Mariska Hargitay, founder and president of the Joyful Heart Foundation, which focuses on clearing the nationwide rape kit backlog, said at the conference that the funding is evidence of what "healing can and should look like."
Hargitay, who also plays Detective Olivia Benson on the long-running TV show Law & Order — Special Victims Unit, called the announcement "historic" because it means jurisdictions "now finally have the resources they need to test assault kits, to investigate, to arrest, to prosecute dangerous criminals, and get them off the streets."
Lack of police training in sexual assault investigation, a culture of disbelieving survivors, and victim blaming has also added to the backlog, say advocates.

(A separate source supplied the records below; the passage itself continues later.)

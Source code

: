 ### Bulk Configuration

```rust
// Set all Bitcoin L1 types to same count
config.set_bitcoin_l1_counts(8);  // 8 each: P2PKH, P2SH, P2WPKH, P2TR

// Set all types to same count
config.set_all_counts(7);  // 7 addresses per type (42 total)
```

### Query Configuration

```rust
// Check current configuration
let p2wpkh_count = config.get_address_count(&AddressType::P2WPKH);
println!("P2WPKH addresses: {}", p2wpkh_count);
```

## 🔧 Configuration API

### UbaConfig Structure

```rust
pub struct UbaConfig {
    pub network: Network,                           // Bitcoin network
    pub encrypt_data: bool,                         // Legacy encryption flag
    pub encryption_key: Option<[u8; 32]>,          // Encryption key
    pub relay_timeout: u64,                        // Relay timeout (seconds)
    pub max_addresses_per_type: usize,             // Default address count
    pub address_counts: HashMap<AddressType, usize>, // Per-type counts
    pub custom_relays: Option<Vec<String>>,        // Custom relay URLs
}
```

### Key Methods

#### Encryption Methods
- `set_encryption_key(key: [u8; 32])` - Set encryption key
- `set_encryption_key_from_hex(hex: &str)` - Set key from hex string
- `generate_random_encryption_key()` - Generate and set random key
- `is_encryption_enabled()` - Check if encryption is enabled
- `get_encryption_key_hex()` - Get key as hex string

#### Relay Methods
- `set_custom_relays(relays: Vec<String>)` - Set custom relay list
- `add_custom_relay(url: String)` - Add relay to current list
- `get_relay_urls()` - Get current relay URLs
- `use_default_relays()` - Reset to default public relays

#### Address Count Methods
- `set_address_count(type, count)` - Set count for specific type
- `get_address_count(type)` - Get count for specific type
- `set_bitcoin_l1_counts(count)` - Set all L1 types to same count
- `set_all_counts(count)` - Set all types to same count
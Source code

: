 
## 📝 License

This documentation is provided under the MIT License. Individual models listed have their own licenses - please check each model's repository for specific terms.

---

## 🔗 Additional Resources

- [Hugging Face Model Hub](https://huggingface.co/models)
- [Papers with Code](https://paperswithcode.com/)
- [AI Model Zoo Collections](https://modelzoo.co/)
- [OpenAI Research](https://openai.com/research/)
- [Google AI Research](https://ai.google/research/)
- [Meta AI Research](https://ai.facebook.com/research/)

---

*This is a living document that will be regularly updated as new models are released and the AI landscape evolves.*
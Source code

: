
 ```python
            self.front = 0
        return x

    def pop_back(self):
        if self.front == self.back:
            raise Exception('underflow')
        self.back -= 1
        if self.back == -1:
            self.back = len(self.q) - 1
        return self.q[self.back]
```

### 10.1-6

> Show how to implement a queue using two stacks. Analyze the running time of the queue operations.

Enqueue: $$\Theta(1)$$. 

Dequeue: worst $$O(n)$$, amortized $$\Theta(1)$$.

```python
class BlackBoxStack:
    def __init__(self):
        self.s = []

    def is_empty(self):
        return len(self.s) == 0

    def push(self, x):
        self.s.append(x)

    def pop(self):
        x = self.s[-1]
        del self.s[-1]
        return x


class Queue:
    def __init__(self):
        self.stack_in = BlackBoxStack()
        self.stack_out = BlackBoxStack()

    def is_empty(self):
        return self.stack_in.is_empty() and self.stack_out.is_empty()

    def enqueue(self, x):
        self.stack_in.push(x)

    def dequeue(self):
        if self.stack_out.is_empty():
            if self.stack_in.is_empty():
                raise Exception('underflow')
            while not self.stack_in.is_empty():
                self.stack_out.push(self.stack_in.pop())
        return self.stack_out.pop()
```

Biden said he was surprised when he began writing the Violence Against Women Act that there was so much "resistance on the issue."
"Hospitals didn't want to do it, a lot of police, good women and men, thought there were better priorities than staying behind and paying people to look at the bedsheets, or a sweater or a follicle of hair or whatever else," he said.
The vice president said he had heard numerous stories where improperly trained officers had re-victimized survivors, adding, "So much of our culture is 'he said — she said.'"
At one point, Biden became emotional and his voice broke as he spoke about his late son Beau, who eliminated the statute of limitations on rape prosecutions during his time as Delaware's Attorney General.
Lynch said that the funding will also help jurisdictions "examine a variety of factors that may have contributed to the current backlog, such as evidence collection systems, storage methods, police practices, prosecutorial policies and laboratory procedures."
"No victim's suffering should be extended one minute longer because of procedural issues, ever," she said.
The cost of testing individual rape kits varies according to the particular jurisdiction, and can range from $500 to $1,500. Vance's office said it had established agreements with two private forensics labs to make the funding stretch further, estimating each kit will cost less than $675 to process.
One of the primary reasons the Manhattan District Attorney's office is providing the funding is to stop serial perpetrators, many of whom often cross state lines to commit more crimes, as well as help bring "closure" to survivors and their families, Vance said.
Helena Lazaro, a survivor and advocate whose kit sat on a shelf for more than 10 years before her rapist was prosecuted and jailed, told VICE News that "closure implies something is over."
"It's never over," she said, "but it can be different."